I wrote my novel The Shores of Our Souls in answer to 9/11, whose shock waves continue to echo through our lives.
After the attacks in New York and my home, Washington, DC, the world gave a collective gasp as we focused on “Ground Zero” and the repeated, horrific media footage that portrayed it. Even then, I felt the media were missing the point: The world as we knew it was forever changed, but not destroyed. Each one of us was being called to step up to refashion this new world.
Muslims already faced prejudice, even danger. Twelve incidents in September 2001 alone that left several Arabs, Indians, and Pakistanis murdered. Most books and films I researched did not portray Arabs in any full, dynamic way. Of the more than 1,000 movies reviewed by Dr. Jack G. Shaheen (who died July 9, 2017, much to our loss), only 6 to 7 percent could be considered positive or non-offensive toward Arabs. Congratulations to one such current movie is The Big Sick. “If we cannot see the Arab humanity, what’s left?” Shaheen asked.

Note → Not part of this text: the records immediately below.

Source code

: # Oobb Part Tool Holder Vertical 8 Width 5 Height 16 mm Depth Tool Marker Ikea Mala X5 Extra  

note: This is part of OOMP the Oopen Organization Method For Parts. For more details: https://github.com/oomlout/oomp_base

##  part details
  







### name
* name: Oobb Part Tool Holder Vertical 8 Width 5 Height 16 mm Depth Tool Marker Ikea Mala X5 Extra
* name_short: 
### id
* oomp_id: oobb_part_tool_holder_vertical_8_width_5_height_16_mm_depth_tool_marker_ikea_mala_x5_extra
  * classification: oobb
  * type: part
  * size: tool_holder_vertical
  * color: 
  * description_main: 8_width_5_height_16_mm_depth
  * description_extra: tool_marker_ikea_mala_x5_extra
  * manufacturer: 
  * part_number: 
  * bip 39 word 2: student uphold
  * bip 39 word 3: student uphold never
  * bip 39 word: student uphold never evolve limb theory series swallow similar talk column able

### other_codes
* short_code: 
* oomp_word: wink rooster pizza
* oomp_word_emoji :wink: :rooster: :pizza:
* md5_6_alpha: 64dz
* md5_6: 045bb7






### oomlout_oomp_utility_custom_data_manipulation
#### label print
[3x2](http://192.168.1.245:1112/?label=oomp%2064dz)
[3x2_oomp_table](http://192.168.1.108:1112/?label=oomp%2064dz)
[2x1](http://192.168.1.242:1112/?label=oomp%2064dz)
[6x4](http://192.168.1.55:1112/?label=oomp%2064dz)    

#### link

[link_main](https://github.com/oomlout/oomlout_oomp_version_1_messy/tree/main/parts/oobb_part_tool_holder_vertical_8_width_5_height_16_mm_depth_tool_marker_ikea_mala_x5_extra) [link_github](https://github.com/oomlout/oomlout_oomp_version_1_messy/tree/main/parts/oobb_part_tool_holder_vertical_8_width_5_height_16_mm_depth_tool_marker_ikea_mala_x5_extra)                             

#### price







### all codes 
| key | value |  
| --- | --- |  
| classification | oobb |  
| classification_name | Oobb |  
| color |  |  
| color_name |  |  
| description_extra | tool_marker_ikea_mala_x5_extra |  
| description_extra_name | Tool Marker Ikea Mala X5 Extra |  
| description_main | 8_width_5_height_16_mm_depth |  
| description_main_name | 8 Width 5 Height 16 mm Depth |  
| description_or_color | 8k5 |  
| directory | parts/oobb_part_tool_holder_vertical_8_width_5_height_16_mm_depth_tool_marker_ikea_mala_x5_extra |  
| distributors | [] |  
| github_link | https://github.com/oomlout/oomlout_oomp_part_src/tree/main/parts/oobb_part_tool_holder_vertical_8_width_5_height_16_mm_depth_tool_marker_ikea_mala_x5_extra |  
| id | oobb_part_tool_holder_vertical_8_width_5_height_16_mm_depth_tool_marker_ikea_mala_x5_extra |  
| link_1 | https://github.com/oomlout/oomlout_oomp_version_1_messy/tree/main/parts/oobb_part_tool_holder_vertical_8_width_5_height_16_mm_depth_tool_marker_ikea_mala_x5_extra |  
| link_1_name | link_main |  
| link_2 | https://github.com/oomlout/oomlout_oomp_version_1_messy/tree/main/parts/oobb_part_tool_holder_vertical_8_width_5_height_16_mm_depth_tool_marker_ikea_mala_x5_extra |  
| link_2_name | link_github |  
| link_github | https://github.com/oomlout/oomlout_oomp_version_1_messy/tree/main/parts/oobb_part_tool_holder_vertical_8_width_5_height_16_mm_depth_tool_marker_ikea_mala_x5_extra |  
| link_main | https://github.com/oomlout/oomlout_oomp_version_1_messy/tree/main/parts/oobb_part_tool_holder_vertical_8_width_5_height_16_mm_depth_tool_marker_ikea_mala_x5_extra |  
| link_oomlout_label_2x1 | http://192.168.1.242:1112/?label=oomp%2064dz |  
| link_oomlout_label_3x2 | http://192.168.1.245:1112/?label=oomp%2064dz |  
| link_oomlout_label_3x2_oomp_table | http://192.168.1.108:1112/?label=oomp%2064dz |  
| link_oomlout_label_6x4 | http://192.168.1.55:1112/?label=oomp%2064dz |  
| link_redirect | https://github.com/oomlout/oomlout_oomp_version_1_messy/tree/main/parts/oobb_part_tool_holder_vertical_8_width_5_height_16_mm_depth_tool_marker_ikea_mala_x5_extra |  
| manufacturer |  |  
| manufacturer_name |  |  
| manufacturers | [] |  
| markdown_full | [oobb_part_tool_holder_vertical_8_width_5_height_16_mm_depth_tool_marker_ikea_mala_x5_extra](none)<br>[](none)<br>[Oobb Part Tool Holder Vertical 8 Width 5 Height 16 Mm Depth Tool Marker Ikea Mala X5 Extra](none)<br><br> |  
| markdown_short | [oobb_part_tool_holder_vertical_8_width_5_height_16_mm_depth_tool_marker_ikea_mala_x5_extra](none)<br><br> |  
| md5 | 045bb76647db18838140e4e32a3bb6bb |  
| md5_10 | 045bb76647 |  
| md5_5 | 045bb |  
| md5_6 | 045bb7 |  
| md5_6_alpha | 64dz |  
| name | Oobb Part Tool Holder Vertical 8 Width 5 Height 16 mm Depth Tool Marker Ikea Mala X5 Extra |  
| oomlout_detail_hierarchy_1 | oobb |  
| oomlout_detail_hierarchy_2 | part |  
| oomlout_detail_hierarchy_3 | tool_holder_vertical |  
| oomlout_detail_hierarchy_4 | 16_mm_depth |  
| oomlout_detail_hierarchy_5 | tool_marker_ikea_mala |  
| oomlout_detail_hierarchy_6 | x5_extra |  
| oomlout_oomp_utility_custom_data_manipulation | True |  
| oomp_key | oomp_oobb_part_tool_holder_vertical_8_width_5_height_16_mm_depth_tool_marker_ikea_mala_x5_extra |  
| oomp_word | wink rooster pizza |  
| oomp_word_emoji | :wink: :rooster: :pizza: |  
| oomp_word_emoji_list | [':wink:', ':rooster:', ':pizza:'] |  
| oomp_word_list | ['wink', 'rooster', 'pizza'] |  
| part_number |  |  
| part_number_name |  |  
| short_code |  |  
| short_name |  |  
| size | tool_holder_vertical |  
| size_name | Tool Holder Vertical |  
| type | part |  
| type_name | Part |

I wanted to change this perception in some small way, as only an American (bottle fed on Southern stories) humanitarian author can–by portraying two people trying to defy the odds of history, society, religion, culture, and their own fears and prejudices, to love each other. I wanted their love story to exist alongside the stories of war and terrorism, racism, and fear-mongering. Love and empathy (walking in another’s shoes) can lead to mutual understanding and help us resolve conflict. Art can teach us about empathy; love can lead us to ways to avoid conflict.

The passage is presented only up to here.